Perché si parla di un’Amaca di Michele Serra sul bullismo
Due giorni fa ha dedicato la sua consueta rubrica alle aggressioni agli insegnanti nelle scuole, attirandosi molte critiche: oggi ha risposto con un lungo articolo
Due giorni fa Michele Serra ha dedicato la sua consueta rubrica Amaca, che scrive da anni per Repubblica, al tema delle aggressioni agli insegnanti nelle scuole superiori: se ne discuteva già da giorni per un caso capitato a Lucca e finito su tutti i giornali. Il suo articolo è stato accusato da molti di classismo e una certa insensibilità. Sulla Repubblica di oggi, Serra ha risposto alle critiche con un altro articolo.
Venerdì, Serra era intervenuto nel dibattito sul bullismo nei confronti degli insegnanti sostenendo che molte delle aggressioni avvengono «negli istituti tecnici e nelle scuole professionali», dove «il livello di educazione, di padronanza dei gesti e delle parole, di rispetto delle regole» è inferiore rispetto ai licei per via di una certa rigidità della società italiana («vanno al liceo i figli di quelli che avevano fatto il liceo»).

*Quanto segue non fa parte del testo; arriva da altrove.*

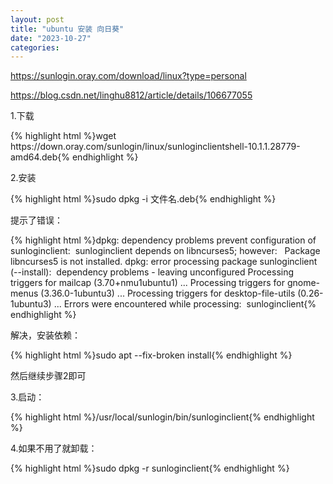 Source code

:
```yaml
---
layout: post
title: "ubuntu 安装 向日葵"
date: "2023-10-27"
categories: 
---
```

<p><a href="https://sunlogin.oray.com/download/linux?type=personal">https://sunlogin.oray.com/download/linux?type=personal</a></p>
<p><a href="https://blog.csdn.net/linghu8812/article/details/106677055">https://blog.csdn.net/linghu8812/article/details/106677055</a></p>
<p>1.下载</p>
{% highlight html %}wget https://down.oray.com/sunlogin/linux/sunloginclientshell-10.1.1.28779-amd64.deb{% endhighlight %}
<p>2.安装</p>
{% highlight html %}sudo dpkg -i 文件名.deb{% endhighlight %}
<p>提示了错误：</p>
{% highlight html %}dpkg: dependency problems prevent configuration of sunloginclient:
&nbsp;sunloginclient depends on libncurses5; however:
&nbsp; Package libncurses5 is not installed.
dpkg: error processing package sunloginclient (--install):
&nbsp;dependency problems - leaving unconfigured
Processing triggers for mailcap (3.70+nmu1ubuntu1) ...
Processing triggers for gnome-menus (3.36.0-1ubuntu3) ...
Processing triggers for desktop-file-utils (0.26-1ubuntu3) ...
Errors were encountered while processing:
&nbsp;sunloginclient{% endhighlight %}
<p>解决，安装依赖：</p>
{% highlight html %}sudo apt --fix-broken install{% endhighlight %}
<p>然后继续步骤2即可</p>
<p>3.启动：</p>
{% highlight html %}/usr/local/sunlogin/bin/sunloginclient{% endhighlight %}
<p>4.如果不用了就卸载：</p>
{% highlight html %}sudo dpkg -r sunloginclient{% endhighlight %}
<p>&nbsp;</p>
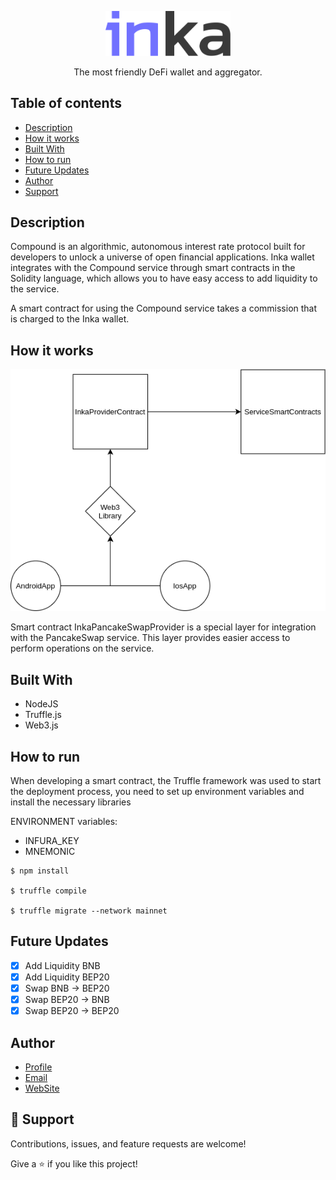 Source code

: <p align="center">
  <a href="http://inka.finance/" target="blank"><img src="./2.svg" width="200" alt="Inka Logo" /></a>
</p>
<p align="center">The most friendly DeFi wallet and aggregator.</p>

## Table of contents

- [Description](#description)
- [How it works](#how-it-works)
- [Built With](#built-with)
- [How to run](#how-to-run)
- [Future Updates](#future-updates)
- [Author](#author)
- [Support](#support)


## Description

Compound is an algorithmic, autonomous interest rate protocol built for developers to unlock a universe of open financial applications. Inka wallet integrates with the Compound service through smart contracts in the Solidity language, which allows you to have easy access to add liquidity to the service.

<p>A smart contract for using the Compound service takes a commission that is charged to the Inka wallet.</p>

## How it works

<p align="center">
<img src="./inka_dig.png" alt="Inka Diagrams" />
</p>

<p>Smart contract InkaPancakeSwapProvider is a special layer for integration with the PancakeSwap service. This layer provides easier access to perform operations on the service.</p>

## Built With

- NodeJS
- Truffle.js
- Web3.js

## How to run

When developing a smart contract, the Truffle framework was used to start the deployment process, you need to set up environment variables and install the necessary libraries

<p>ENVIRONMENT variables:</p>

* INFURA_KEY
* MNEMONIC

```
$ npm install

$ truffle compile

$ truffle migrate --network mainnet
```

## Future Updates

- [x] Add Liquidity BNB
- [x] Add Liquidity BEP20
- [x] Swap BNB -> BEP20
- [x] Swap BEP20 -> BNB
- [x] Swap BEP20 -> BEP20

## Author

- [Profile](https://github.com/Inka-Finance "Inka Finance Development Team")
- [Email](mailto:a.zhaxybayev@inka.finance?subject=Hi "Hi!")
- [WebSite](https://inka.finance/ "Welcome")

## 🤝 Support

Contributions, issues, and feature requests are welcome!

Give a ⭐️ if you like this project!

Serra poi concludeva con alcune considerazioni sul populismo, «un’operazione consolatoria» nei confronti di queste debolezze.

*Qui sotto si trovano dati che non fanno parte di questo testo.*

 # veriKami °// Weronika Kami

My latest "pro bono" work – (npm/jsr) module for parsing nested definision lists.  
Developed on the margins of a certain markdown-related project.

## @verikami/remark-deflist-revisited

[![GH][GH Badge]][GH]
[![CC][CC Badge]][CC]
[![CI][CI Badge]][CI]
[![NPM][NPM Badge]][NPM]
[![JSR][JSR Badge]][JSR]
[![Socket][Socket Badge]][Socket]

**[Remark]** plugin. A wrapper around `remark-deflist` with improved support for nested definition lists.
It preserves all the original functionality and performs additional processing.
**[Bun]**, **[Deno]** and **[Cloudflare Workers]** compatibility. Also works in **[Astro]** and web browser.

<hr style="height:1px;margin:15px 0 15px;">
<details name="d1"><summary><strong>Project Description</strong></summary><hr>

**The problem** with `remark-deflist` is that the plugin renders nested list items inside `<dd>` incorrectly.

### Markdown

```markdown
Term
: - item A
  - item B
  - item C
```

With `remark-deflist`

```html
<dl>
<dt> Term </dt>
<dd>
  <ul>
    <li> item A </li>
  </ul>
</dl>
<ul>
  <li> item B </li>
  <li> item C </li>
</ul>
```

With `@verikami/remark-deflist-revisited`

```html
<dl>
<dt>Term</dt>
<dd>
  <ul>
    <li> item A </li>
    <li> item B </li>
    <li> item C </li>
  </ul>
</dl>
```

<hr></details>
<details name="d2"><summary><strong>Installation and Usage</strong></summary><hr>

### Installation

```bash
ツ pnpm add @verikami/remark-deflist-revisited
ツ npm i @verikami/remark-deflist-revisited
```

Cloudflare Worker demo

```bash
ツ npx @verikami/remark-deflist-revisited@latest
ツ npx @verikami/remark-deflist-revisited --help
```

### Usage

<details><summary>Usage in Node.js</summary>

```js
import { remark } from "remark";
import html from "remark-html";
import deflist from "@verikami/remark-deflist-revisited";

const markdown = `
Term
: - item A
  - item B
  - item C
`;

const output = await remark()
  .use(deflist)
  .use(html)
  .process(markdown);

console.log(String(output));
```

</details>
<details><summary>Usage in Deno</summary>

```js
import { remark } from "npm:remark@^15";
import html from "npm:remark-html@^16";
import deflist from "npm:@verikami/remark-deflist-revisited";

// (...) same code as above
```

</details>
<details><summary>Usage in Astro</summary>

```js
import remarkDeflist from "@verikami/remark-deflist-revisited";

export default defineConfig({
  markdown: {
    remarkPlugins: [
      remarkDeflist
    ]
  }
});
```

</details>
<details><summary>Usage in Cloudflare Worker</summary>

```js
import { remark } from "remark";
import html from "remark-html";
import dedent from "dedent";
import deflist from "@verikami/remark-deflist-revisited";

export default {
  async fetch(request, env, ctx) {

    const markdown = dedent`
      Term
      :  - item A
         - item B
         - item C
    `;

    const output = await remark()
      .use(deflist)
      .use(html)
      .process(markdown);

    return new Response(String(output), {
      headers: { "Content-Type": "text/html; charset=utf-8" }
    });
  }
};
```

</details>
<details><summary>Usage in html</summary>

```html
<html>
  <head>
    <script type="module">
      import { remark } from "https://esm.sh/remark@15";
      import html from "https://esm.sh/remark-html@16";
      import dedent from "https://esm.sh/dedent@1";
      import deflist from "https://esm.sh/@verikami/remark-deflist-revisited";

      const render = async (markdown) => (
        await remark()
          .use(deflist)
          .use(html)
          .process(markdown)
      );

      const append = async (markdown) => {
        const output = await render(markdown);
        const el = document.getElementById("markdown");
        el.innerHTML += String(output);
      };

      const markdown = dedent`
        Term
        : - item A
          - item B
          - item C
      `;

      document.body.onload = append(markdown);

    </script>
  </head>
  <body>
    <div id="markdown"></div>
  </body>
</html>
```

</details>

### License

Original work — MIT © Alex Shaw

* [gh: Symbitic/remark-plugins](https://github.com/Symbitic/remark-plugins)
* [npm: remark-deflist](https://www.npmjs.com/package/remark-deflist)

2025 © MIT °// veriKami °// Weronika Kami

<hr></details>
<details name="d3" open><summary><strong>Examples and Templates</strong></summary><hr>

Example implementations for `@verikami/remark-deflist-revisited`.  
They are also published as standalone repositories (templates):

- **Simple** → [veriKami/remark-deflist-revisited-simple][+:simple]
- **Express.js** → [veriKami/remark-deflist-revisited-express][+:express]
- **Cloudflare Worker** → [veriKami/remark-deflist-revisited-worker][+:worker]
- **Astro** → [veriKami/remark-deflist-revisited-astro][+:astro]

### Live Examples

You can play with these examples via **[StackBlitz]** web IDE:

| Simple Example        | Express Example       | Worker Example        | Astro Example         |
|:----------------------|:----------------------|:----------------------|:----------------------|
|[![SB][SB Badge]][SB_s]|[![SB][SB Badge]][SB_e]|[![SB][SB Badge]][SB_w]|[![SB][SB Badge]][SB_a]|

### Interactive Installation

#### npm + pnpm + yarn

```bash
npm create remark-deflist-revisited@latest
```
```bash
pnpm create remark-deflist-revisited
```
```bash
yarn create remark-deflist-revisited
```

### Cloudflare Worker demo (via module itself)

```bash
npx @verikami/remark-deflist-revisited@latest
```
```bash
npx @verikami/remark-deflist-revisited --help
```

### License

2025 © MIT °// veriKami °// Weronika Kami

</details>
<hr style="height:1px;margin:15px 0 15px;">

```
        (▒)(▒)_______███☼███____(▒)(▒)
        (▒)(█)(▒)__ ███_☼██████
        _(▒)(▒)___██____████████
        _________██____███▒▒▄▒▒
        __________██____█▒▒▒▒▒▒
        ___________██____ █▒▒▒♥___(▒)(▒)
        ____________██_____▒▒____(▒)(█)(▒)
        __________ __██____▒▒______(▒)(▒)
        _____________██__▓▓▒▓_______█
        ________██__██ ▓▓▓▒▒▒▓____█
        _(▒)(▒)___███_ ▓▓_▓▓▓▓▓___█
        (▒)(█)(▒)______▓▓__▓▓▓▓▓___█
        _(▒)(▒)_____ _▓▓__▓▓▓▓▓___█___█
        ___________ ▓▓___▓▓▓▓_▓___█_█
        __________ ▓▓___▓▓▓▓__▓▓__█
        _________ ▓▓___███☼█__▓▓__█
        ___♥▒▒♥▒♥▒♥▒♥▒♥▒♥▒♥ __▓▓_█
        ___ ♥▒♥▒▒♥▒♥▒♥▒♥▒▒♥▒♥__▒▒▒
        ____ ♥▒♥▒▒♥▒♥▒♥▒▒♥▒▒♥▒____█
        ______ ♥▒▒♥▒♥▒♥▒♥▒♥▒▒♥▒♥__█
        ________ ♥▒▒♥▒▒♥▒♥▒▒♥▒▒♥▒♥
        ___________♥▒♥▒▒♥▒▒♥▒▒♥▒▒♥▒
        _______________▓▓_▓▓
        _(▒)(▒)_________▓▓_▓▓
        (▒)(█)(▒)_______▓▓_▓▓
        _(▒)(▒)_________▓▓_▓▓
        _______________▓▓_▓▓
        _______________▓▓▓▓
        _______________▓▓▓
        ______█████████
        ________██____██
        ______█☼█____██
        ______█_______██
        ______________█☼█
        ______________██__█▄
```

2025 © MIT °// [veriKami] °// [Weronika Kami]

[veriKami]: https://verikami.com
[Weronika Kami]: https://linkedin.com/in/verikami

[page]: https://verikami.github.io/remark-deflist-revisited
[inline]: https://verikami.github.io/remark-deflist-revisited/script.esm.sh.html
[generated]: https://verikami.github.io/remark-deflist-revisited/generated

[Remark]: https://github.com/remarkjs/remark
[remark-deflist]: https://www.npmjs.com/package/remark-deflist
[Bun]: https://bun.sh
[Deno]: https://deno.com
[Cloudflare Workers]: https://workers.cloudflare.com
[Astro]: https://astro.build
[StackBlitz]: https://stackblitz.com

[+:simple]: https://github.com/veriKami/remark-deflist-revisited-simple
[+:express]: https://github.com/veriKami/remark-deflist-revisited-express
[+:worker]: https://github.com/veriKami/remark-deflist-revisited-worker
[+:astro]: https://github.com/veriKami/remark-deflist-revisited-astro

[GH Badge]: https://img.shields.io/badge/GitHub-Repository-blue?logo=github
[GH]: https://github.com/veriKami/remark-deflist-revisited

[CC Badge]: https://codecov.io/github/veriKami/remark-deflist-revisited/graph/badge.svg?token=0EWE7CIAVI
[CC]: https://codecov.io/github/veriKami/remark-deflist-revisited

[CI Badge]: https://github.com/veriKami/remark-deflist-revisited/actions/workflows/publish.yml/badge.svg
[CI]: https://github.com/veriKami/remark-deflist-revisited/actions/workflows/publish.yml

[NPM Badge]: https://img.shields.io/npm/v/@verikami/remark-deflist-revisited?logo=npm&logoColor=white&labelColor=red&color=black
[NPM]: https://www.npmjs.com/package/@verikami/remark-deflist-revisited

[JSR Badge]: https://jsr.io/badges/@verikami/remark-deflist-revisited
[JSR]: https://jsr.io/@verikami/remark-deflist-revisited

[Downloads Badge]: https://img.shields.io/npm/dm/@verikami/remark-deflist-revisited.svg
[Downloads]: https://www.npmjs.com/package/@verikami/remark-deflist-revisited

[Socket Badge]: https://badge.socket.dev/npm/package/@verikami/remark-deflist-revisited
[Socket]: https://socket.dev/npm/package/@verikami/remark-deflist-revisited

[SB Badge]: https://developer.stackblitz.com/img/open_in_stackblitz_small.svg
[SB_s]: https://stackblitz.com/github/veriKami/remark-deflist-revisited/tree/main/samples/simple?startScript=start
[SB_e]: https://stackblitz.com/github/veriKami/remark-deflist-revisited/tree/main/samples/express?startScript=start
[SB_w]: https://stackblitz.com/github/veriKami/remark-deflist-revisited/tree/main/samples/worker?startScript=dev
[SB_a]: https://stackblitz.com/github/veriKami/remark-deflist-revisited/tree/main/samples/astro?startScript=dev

Manca all'articolo di #MicheleSerra @repubblica la riflessione più urgente: se fosse vero che i #bulli sono spesso di famiglie più disagiate, non sarebbe questo un #fallimento enorme della #sinistra ? Almeno dirlo, almeno averne #coscienza almeno ammetterlo. pic.twitter.com/pZ49meLRfj
— Lorella Zanardo (@corpodelledonne) April 20, 2018
Molti hanno preso la considerazione di partenza di Serra, cioè che nelle scuole frequentate dai ragazzi più poveri ci siano maggiore disagio ed emarginazione, come un’accusa ai ragazzi stessi o alle loro famiglie piuttosto che come la constatazione di una discriminazione. Il giornalista Luca Telese, abituale critico di molte opinioni progressiste, ha risposto con un articolo su Tiscali News a sua volta molto condiviso e ha definito la posizione di Serra «sostanzialmente classista». Su Repubblica di oggi, Serra ha risposto a Telese e alle altre critiche con un lungo articolo, in cui sostiene che la gran parte dei lettori l’abbia frainteso.

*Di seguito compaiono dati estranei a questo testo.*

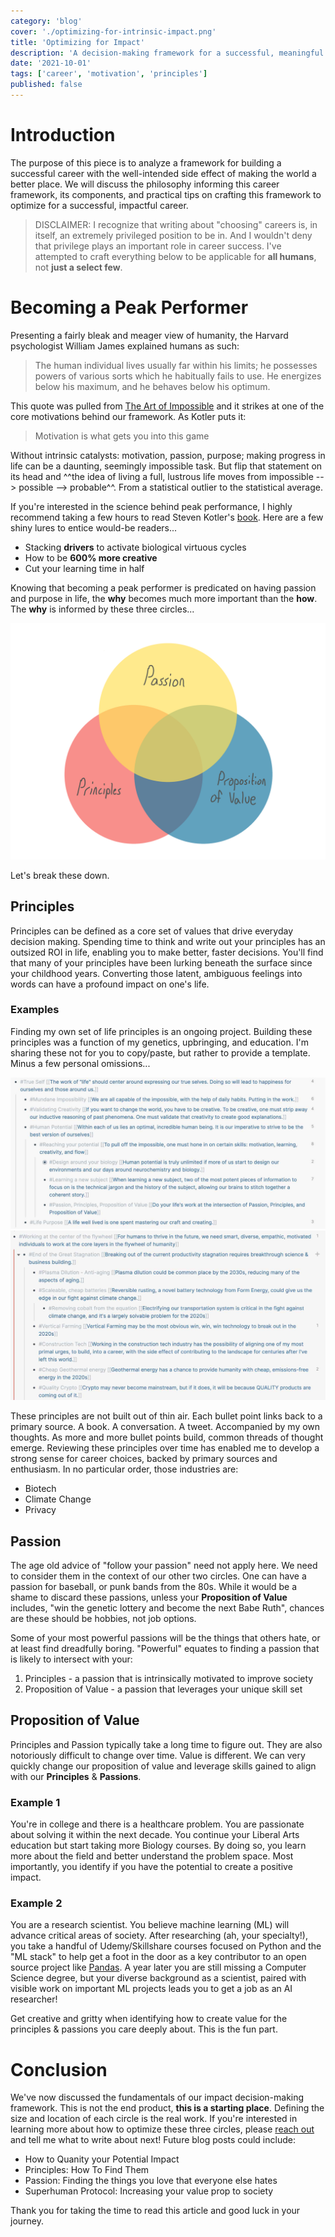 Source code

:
 ```yaml
---
category: 'blog'
cover: './optimizing-for-intrinsic-impact.png'
title: 'Optimizing for Impact'
description: 'A decision-making framework for a successful, meaningful professional life'
date: '2021-10-01'
tags: ['career', 'motivation', 'principles']
published: false
---
```


# Introduction

The purpose of this piece is to analyze a framework for building a successful career with the well-intended side effect of making the world a better place. We will discuss the philosophy informing this career framework, its components, and practical tips on crafting this framework to optimize for a successful, impactful career.

> DISCLAIMER: I recognize that writing about "choosing" careers is, in itself, an extremely privileged position to be in. And I wouldn't deny that privilege plays an important role in career success. I've attempted to craft everything below to be applicable for __all humans__, not __just a select few__.

# Becoming a Peak Performer

Presenting a fairly bleak and meager view of humanity, the Harvard psychologist William James explained humans as such:

> The human individual lives usually far within his limits; he possesses powers of various sorts which he habitually fails to use. He energizes below his maximum, and he behaves below his optimum.

This quote was pulled from [The Art of Impossible](https://www.goodreads.com/book/show/50209348-the-art-of-impossible) and it strikes at one of the core motivations behind our framework. As Kotler puts it:

> Motivation is what gets you into this game

Without intrinsic catalysts: motivation, passion, purpose; making progress in life can be a daunting, seemingly impossible task. But flip that statement on its head and ^^the idea of living a full, lustrous life moves from impossible --> possible --> probable^^. From a statistical outlier to the statistical average.

If you're interested in the science behind peak performance, I highly recommend taking a few hours to read Steven Kotler's [book](https://www.goodreads.com/book/show/50209348-the-art-of-impossible). Here are a few shiny lures to entice would-be readers...

- Stacking __drivers__ to activate biological virtuous cycles
- How to be __600% more creative__
- Cut your learning time in half

Knowing that becoming a peak performer is predicated on having passion and purpose in life, the __why__ becomes much more important than the __how__. The __why__ is informed by these three circles...

![Impact Venn Diagram](./venn-diagram-for-life.png)

Let's break these down.

## Principles

Principles can be defined as a core set of values that drive everyday decision making. Spending time to think and write out your principles has an outsized ROI in life, enabling you to make better, faster decisions. You'll find that many of your principles have been lurking beneath the surface since your childhood years. Converting those latent, ambiguous feelings into words can have a profound impact on one's life.

### Examples

Finding my own set of life principles is an ongoing project. Building these principles was a function of my genetics, upbringing, and education. I'm sharing these not for you to copy/paste, but rather to provide a template. Minus a few personal omissions...

![Principles Example 1](./principles-example-1.jpg)
![Principles Example 2](./principles-example-2.jpg)

These principles are not built out of thin air. Each bullet point links back to a primary source. A book. A conversation. A tweet. Accompanied by my own thoughts. As more and more bullet points build, common threads of thought emerge. Reviewing these principles over time has enabled me to develop a strong sense for career choices, backed by primary sources and enthusiasm. In no particular order, those industries are:

- Biotech
- Climate Change
- Privacy

## Passion

The age old advice of "follow your passion" need not apply here. We need to consider them in the context of our other two circles. One can have a passion for baseball, or punk bands from the 80s. While it would be a shame to discard these passions, unless your __Proposition of Value__ includes, "win the genetic lottery and become the next Babe Ruth", chances are these should be hobbies, not job options.

Some of your most powerful passions will be the things that others hate, or at least find dreadfully boring. "Powerful" equates to finding a passion that is likely to intersect with your:

1. Principles - a passion that is intrinsically motivated to improve society
2. Proposition of Value - a passion that leverages your unique skill set

## Proposition of Value

Principles and Passion typically take a long time to figure out. They are also notoriously difficult to change over time. Value is different. We can very quickly change our proposition of value and leverage skills gained to align with our __Principles__ & __Passions__.

### Example 1

You're in college and there is a healthcare problem. You are  passionate about solving it within the next decade. You continue your Liberal Arts education but start taking more Biology courses. By doing so, you learn more about the field and better understand the problem space. Most importantly, you identify if you have the potential to create a positive impact.

### Example 2

You are a research scientist. You believe machine learning (ML) will advance critical  areas of society. After researching (ah, your specialty!), you take a handful of Udemy/Skillshare courses focused on Python and the "ML stack" to help get a foot in the door as a key contributor to an open source project like [Pandas](https://github.com/pandas-dev/pandas). A year later you are still missing a Computer Science degree, but your diverse background as a scientist, paired with visible work on important ML projects leads you to get a job as an AI researcher!

Get creative and gritty when identifying how to create value for the principles & passions you care deeply about. This is the fun part.

# Conclusion

We've now discussed the fundamentals of our impact decision-making framework. This is not the end product, **this is a starting place**. Defining the size and location of each circle is the real work. If you're interested in learning more about how to optimize these three circles, please [reach out](https://electricocean.io/contact/) and tell me what to write about next! Future blog posts could include:

- How to Quanity your Potential Impact
- Principles: How To Find Them
- Passion: Finding the things you love that everyone else hates
- Superhuman Protocol: Increasing your value prop to society

Thank you for taking the time to read this article and good luck in your journey.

Non è più neanche un equivoco, è una vera e propria legge mediatica quella che negli ultimi anni bolla come “snob” ogni definizione possibile immaginabile del gap di classe. Se dici che i poveri mangiano peggio dei benestanti, non è perché denunci (vedi la sacrosanta campagna di Michelle Obama) il disastro sanitario provocato dal junk food, è perché sei un fighetto che mangia solo lardo di Colonnata e cardo gobbo. Se dici che i poveri ricevono informazioni di minore qualità e spesso nessuna informazione, e sono dunque più esposti a manipolazioni politiche e veleni mediatici (junk media…) sei solo uno spocchioso spregiatore di chi ha studiato meno di te. Se dici che nelle scuole meno qualificate si addensano più facilmente i rischi di turbolenza sociale, spesso diretta conseguenza della condizione familiare, ecco che sei subito “classista”.